After Decades of Little Change, Why Are So Many States Going Right-to-Work?
Five years, five new worker freedom states
In the 47 years between 1964 and 2011, just three states adopted a right-to-work law – Louisiana (1976), Idaho (1985) and Oklahoma (2001).
But in the last five years, five more states have made it illegal for employers to make workers pay unions as a condition of employment: Indiana (2012), Michigan (2013), Wisconsin (2015), West Virginia (2016) and Kentucky (2017).
In the opening days of its 2017 legislative session, Missouri took a step toward becoming the 29th right-to-work state, when its Republican-controlled House approved a bill to adopt the policy.
Kentucky, Michigan, Wisconsin and Indiana all passed right-to-work laws when Republicans controlled the House, Senate and governor’s office. In West Virginia, a GOP legislature overrode a Democratic governor’s veto.
Economic and labor experts point to two factors that account for the growing popularity of a law that frees employees from having to financially support a labor union as a condition of employment. One is that labor unions are losing their political clout. The other is that Republican candidates have been winning more elections at the state level.
Currently, there are 25 Republican state “trifectas” where the GOP controls the House, Senate and governor’s office. By comparison, there are just five Democratic trifectas.
“This is just one of many manifestations of the broad movement to the right in American politics,” said Charles Ballard, a professor of economics at Michigan State University. “And, in the particular case of right-to-work laws, it’s a reflection of the declining clout of labor unions.”
University of Michigan economist Don Grimes points to a report that between the time former President Barack Obama took office in 2009 and the November 2016 election, Democrats have lost a total of 919 seats in state legislatures.
“When they (GOP) are in control of all three branches at the state level they can pass right-to-work legislation,” Grimes said in an email. He added that he thinks Missouri and New Hampshire will also adopt it.
“One question should be, if the Democrats take back power at the state level could they reverse those decisions? Of course, the Democrats appear to be a long way from winning back those states,” Grimes said. “The Republican brand has been gaining strength, which undoubtedly explains those legislative seat gains. All of the attention on (President Donald) Trump may be missing the more important political change, from Democrats to Republicans, including Trump.”
Antony Davies, an associate professor of economics at Duquesne University, said the decline of union power led to more states passing right-to-work legislation.
Davies said unions became victims of their own success.

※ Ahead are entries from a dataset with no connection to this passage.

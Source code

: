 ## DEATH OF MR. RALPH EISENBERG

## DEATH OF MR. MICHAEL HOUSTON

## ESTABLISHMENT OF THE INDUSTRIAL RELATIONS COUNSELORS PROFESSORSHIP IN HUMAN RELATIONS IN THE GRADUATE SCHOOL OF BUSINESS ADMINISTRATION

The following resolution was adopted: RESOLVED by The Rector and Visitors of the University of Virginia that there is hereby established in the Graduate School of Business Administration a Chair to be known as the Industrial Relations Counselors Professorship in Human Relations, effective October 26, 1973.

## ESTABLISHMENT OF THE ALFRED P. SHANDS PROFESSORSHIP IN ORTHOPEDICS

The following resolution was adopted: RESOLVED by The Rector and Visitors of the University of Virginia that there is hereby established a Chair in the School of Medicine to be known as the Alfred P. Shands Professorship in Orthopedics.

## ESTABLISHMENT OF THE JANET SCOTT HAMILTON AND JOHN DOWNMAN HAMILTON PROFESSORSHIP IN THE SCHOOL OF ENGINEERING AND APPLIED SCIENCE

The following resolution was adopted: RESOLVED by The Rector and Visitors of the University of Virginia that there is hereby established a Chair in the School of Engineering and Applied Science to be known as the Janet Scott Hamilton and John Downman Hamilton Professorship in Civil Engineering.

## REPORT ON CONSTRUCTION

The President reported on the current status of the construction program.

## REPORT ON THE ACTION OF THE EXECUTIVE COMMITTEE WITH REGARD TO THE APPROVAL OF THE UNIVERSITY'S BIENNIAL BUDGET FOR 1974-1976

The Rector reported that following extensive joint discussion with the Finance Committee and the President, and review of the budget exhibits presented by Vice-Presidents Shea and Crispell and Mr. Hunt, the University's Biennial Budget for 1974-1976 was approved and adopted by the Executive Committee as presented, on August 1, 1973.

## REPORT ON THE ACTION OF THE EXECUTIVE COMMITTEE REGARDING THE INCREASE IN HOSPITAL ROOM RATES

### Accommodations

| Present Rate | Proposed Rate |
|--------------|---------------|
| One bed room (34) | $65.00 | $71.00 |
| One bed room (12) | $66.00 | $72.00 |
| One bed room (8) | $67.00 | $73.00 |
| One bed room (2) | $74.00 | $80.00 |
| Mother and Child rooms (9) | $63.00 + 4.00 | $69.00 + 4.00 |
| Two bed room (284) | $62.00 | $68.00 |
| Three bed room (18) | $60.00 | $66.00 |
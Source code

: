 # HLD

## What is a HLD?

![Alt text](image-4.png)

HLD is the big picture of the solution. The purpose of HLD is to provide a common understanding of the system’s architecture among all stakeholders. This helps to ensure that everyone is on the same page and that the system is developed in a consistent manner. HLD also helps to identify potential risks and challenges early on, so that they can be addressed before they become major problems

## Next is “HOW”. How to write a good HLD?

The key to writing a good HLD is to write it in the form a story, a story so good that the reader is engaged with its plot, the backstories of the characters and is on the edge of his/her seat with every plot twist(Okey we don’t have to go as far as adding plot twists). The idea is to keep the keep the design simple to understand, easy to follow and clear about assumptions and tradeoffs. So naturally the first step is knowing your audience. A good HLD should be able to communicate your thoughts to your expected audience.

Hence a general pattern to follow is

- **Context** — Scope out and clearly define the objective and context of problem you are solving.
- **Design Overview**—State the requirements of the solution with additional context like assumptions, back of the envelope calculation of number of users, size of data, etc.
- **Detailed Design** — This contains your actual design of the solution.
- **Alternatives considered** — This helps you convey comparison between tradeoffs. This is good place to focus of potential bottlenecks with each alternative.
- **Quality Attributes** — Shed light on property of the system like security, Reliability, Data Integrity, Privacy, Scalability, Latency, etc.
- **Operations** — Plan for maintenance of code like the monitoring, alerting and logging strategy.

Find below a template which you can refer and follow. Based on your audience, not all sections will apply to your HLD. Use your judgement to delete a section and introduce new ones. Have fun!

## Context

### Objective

“What is happening is that people are becoming more aware that the value unions provide is no longer worth the cost,” Davies said in an email. “In part, this is a testament to union successes. In decades past, when there was less competition among employers for workers, unions provided a power balance to labor negotiations. The result was improved compensation and working conditions.”
Today’s worker changes jobs more frequently because there is more competition for skilled and experienced labor, Davies said.
“As workers have less need for unions, unions can actually become impediments – charging dues, imposing rules, and generally interfering with worker-employer relations to the benefit of the union leadership but to the detriment of the union workers,” Davies said.